[Records from a data collection]
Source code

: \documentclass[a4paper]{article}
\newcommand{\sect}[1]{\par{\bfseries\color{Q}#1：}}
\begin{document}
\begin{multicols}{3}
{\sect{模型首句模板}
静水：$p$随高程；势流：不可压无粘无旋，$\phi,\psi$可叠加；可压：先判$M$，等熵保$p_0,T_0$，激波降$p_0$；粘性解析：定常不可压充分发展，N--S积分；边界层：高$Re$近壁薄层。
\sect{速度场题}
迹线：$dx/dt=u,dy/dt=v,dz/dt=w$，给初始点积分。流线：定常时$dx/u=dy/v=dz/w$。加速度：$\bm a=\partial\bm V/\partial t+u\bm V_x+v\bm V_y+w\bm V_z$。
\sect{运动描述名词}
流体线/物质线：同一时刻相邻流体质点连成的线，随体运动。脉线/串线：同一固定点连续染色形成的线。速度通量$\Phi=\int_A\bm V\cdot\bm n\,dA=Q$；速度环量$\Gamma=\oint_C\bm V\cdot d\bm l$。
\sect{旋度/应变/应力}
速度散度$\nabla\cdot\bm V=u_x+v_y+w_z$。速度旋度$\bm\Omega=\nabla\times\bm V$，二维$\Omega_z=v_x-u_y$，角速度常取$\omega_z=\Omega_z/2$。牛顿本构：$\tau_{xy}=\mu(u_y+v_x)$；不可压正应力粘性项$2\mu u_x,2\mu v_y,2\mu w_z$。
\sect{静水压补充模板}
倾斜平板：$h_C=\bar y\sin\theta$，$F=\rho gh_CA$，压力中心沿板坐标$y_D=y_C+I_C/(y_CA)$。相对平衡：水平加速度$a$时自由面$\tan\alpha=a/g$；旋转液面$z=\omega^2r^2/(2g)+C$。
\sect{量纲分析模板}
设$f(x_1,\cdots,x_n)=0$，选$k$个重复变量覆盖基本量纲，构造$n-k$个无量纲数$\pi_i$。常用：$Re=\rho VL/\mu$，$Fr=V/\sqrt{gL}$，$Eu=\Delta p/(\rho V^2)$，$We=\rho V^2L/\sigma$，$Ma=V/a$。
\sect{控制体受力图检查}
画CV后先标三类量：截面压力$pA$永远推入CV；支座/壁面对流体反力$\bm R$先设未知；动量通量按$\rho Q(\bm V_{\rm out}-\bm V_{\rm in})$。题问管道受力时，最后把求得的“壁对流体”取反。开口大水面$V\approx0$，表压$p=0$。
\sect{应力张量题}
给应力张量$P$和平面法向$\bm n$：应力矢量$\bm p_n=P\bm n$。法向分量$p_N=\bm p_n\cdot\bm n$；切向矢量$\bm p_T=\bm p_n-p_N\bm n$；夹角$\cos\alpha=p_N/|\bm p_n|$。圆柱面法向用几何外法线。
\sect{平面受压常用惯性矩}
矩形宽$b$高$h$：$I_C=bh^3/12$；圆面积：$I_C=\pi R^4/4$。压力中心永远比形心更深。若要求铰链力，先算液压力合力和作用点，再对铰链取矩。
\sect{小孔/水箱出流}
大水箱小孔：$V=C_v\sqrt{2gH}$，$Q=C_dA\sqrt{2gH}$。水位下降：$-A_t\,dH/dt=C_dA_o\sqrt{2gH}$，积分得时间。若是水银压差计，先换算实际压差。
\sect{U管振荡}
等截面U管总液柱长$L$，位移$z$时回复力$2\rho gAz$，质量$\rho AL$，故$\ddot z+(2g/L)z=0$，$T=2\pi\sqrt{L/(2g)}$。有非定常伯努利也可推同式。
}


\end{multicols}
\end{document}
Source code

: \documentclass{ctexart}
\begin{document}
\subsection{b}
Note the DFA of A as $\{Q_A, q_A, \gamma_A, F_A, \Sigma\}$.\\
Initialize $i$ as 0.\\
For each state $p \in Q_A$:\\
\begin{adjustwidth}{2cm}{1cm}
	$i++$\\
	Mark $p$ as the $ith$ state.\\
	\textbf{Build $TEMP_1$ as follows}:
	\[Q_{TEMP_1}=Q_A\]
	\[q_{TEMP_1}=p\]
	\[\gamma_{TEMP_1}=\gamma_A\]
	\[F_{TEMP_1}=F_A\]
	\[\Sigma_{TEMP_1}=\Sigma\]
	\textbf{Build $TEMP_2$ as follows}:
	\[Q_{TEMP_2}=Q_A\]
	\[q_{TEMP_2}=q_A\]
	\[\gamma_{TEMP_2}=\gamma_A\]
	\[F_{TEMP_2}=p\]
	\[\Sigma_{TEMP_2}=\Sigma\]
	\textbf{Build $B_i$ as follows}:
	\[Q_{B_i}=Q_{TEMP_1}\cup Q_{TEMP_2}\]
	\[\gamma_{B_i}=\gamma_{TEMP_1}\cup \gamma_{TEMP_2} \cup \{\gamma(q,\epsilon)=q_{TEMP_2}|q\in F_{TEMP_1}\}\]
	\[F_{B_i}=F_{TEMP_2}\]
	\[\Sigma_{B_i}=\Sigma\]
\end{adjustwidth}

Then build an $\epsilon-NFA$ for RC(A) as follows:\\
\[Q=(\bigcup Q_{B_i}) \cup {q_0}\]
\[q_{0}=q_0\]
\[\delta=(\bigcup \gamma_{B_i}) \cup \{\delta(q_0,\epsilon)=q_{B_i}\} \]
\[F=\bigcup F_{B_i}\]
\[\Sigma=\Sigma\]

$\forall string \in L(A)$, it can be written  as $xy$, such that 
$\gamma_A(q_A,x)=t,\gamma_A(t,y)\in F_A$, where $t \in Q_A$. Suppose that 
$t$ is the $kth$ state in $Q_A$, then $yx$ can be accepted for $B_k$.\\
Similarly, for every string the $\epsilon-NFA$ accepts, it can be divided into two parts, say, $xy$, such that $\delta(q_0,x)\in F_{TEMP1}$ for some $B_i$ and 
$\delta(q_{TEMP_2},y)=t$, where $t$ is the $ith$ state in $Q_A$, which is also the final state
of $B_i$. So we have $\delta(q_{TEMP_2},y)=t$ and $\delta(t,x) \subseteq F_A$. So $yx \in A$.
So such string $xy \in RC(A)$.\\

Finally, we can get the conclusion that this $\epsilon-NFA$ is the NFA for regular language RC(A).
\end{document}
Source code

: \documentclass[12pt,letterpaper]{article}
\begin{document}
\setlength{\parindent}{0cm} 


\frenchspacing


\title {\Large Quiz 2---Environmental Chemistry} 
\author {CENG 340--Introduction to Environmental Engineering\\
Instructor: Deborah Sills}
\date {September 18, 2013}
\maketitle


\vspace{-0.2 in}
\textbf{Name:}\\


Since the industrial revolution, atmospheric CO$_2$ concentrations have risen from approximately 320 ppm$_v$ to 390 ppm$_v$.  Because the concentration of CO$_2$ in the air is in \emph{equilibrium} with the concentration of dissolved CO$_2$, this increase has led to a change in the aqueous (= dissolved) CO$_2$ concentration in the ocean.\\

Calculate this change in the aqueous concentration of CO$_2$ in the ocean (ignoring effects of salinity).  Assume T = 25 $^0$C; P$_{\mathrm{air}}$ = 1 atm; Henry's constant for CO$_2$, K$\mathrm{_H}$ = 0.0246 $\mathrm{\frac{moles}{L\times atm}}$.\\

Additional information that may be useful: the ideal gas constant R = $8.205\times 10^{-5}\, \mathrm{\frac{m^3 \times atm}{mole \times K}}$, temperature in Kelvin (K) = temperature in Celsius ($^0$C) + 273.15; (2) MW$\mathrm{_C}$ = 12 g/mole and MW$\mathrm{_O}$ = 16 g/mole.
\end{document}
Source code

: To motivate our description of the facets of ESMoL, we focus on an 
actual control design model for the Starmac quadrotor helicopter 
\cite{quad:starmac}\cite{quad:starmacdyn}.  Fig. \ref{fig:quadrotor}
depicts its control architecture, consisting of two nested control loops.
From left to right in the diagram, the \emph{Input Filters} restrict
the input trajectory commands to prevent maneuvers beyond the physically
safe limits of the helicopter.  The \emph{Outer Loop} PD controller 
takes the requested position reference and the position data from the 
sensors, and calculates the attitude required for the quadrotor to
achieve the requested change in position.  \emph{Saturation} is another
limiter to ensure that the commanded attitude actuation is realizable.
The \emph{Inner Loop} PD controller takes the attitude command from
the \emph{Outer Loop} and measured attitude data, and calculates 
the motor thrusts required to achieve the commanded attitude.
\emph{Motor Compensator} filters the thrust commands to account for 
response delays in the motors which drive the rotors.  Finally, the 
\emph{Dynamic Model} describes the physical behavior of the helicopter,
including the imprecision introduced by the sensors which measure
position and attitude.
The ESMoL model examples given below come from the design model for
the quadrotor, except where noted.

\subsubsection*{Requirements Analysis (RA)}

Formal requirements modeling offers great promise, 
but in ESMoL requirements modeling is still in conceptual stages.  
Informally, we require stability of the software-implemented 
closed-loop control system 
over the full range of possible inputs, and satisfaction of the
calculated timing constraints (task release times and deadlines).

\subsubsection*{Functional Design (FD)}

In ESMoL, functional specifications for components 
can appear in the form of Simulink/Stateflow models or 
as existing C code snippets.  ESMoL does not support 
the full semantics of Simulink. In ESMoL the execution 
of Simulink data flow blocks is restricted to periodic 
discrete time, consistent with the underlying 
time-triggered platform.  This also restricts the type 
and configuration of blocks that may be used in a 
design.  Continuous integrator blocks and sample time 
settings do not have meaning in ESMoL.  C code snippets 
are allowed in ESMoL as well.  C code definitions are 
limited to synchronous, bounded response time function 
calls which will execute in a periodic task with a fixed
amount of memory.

WHAT YOU NEED TO DO: Each line above that contains the string "subsubsection" should be identified and copied.

WRITTEN RESPONSE:
\subsubsection*{Requirements Analysis (RA)}
\subsubsection*{Functional Design (FD)}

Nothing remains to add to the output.